Okay, y'all back? Good.

Interesting stuff, right? Duh, it's books. Lots and lots of books. This gal loves books.

That was the first thing that struck me, and why I clicked on the talk to watch it.

But the second thing that struck me?
By Hotpix UK Tony Smith

Where are the women?

For the record, not that it will matter to anyone who has an issue with this post, I do not think that there is anything inherently wrong with an all-male project.

I do think that it's important to question why something is completely male, and what effect that might have on the outcome.

I also realize that I am making assumptions about the gender of some of those involved in the project. To me, they present as male, so I will refer to them as such. /End disclaimer.

So two guys give a talk. They worked with a team of people from all over to put together this very cool Google Ngram thingymbober that purports to track cultural changes by seeing how often certain words and phrases are used in books through the years.

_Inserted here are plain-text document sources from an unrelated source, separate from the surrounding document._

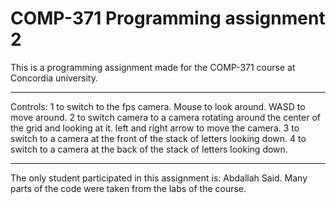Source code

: # COMP-371 Programming assignment 2
This is a programming assignment made for the COMP-371 course at Concordia university.
___________________________________________________________________
Controls:
1 to switch to the fps camera.
Mouse to look around.
WASD to move around.
2 to switch camera to a camera rotating around the center of the grid and looking at it.
left and right arrow to move the camera.
3 to switch to a camera at the front of the stack of letters looking down.
4 to switch to a camera at the back of the stack of letters looking down.
 ____________________________________________________________________________
The only student participated in this assignment is: Abdallah Said.
Many parts of the code were taken from the labs of the course.
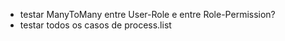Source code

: - testar ManyToMany entre User-Role e entre Role-Permission?
- testar todos os casos de process.list
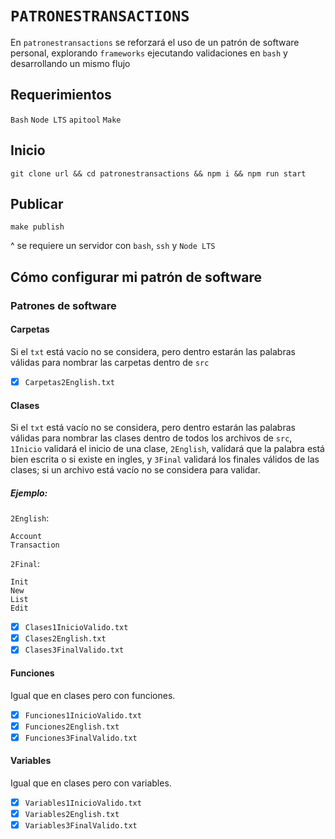 # `PATRONESTRANSACTIONS`

En `patronestransactions` se reforzará el uso de un patrón de software
personal, explorando `frameworks` ejecutando validaciones en `bash` y
desarrollando un mismo flujo

## Requerimientos

`Bash`
`Node LTS`
`apitool`
`Make`

## Inicio

    git clone url && cd patronestransactions && npm i && npm run start
    
## Publicar

    make publish
    
^ se requiere un servidor con `bash`, `ssh` y `Node LTS`

## Cómo configurar mi patrón de software

### Patrones de software

#### Carpetas

Si el `txt` está vacío no se considera, pero dentro estarán las
palabras válidas para nombrar las carpetas dentro de `src`

- [x] `Carpetas2English.txt`

#### Clases

Si el `txt` está vacío no se considera, pero dentro estarán las
palabras válidas para nombrar las clases dentro de todos los archivos
de `src`, `1Inicio` validará el inicio de una clase, `2English`,
validará que la palabra está bien escrita o si existe en ingles, y
`3Final` validará los finales válidos de las clases; si un archivo
está vacío no se considera para validar.

##### Ejemplo:

`2English`:

    Account
    Transaction

`2Final`:

    Init
    New
    List
    Edit    

- [x] `Clases1InicioValido.txt`
- [x] `Clases2English.txt`
- [x] `Clases3FinalValido.txt`

#### Funciones

Igual que en clases pero con funciones.

- [x] `Funciones1InicioValido.txt`
- [x] `Funciones2English.txt`
- [x] `Funciones3FinalValido.txt`

#### Variables

Igual que en clases pero con variables.

- [x] `Variables1InicioValido.txt`
- [x] `Variables2English.txt`
- [x] `Variables3FinalValido.txt`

It sounds like they had a bunch of people working on it. All of them were men.

Okay, that's probably not true. But you certainly wouldn't know it from the talk. Every person they mentioned was male.

The examples in the presentation? All men. You doubt me?

"Where do books come from?" chart: 3 clearly male heads, one probably male (or at least not distinctly female) head. @2:11
Thrive v. Throve debate: Steve & Thomas Jefferson. @5:07
Famous Author: Mark Twain @8:43
Censorship example: Marc Chagall @9:22

As the so-often-brilliant Melissa McEwan said just the other day, "Passively failing to seek out women's perspectives is a misogynist act."

It's enough to make you think that the analysis of human culture is really an analysis of man's culture. Woman, again, is simply a derivation from the norm.

How would this project change if women were visibly involved? Would the results change? Would the team have excluded and included different data points?

What does it say that even on a project tied so closely to the written word, where supposedly women are doing all the reading, that men become the face of the project? Where are today's Ada Lovelaces?

Again, the point of this post is not to criticize the project, or the people involved. It is just to point out the lack of visible STEM women, and raise questions about how that void might affect the work that gets done.

2 comments:

Ana S. said...

"It's enough to make you think that the analysis of human culture is really an analysis of man's culture. Woman, again, is simply a derivation from the norm."

Yes - perfectly put.

MJ said...

@Nymeth Thanks. Certainly not an original thought, but one that is worth repeating.